Tuesday, November 17, 2009

Wordless Wednesday

For more visit

Butternut Squash

Yesterday I posted how to bake a squash and thought I would include pictures of the butternut squash I did as well. This is a pretty tasty squash, it took almost 2 hours to get soft and it was dryer than acorn squash.
Please excuse the blurry pics...

Monday, November 16, 2009

How to Bake a Squash

This is acorn squash, but as far as I know this works for all types of squash.
Cut the squash in half.
Remove the seeds.
Bake at 350˚ for 1-2 hours, until the outside is flexible.
Scoop the insides out and serve or save.

I bake them upside down.
My mom would put them right side up and put a pat of butter and spoon of brown sugar in the acorn squash. Then she would give person their own half of a squash to eat.

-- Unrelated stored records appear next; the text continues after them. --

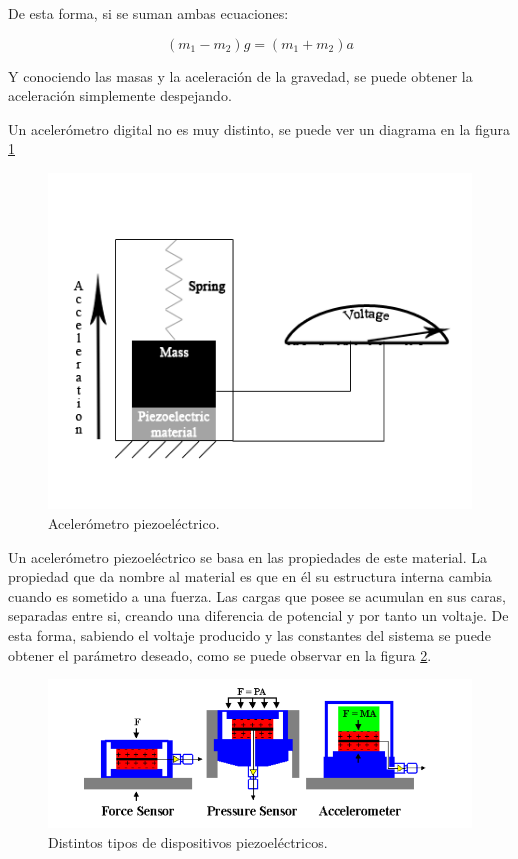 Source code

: \documentclass[12pt]{article}
\numberwithin{equation}{section}
\begin{document}
{De esta forma, si se suman ambas ecuaciones:

\begin{equation}
(m_1 -m_2)g = (m_1+m_2)a
\end{equation}

Y conociendo las masas y la aceleración de la gravedad, se puede obtener la aceleración simplemente despejando.

Un acelerómetro digital no es muy distinto, se puede ver un diagrama en la figura \ref{fig:piezoelectric}

\begin{figure}[h]
    \centering
    \includegraphics[scale=0.8]{piezoelectric.png}
    \caption{Acelerómetro piezoeléctrico.}
    \label{fig:piezoelectric}
\end{figure}

Un acelerómetro piezoeléctrico se basa en las propiedades de este material. La propiedad que da nombre al material es que en él su estructura interna cambia cuando es sometido a una fuerza. Las cargas que posee se acumulan en sus caras, separadas entre si, creando una diferencia de potencial y por tanto un voltaje. De esta forma, sabiendo el voltaje producido y las constantes del sistema se puede obtener el parámetro deseado, como se puede observar en la figura \ref{fig:piezotypes}.

\begin{figure}[h]
    \centering
    \includegraphics[width=1\textwidth]{piezoelectrictypes.png}
    \caption{Distintos tipos de dispositivos piezoeléctricos.}
    \label{fig:piezotypes}
\end{figure}

}
\end{document}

Thursday, November 12, 2009

Fresh Local Honey

Each fall we go to a family farm about 20 minutes away, they are just outside a smaller town. We pick our pumpkins out there- so much cheaper than anywhere in town and I love going to the farm. It's comforting to me, to be out in the country and talk with the person who grew the veggies. They really enjoy what they do and are happy to tell you how to cook/preserve anything. But probably my favorite part of going is getting fresh honey. They sell it as they take it out of the hive-- beautiful! It costs us about $15 for a smaller section, I think that works out to $2/lb.
We don't mind the wax in it, I rather like the crunch and the fresh smell/taste. I have only heard a little bit about the benefits of local raw honey, helping with seasonal allergies. I really need to research that a little more. I do not give Titus honey though (he is still a baby), but everyone else enjoys it.
We scrap it off and put it into jars. I was told if you don't care for the wax to set the honey comb on a sieve and place near the stove where it can heat. Leave it all day and the honey will drip down into the bowl without the wax.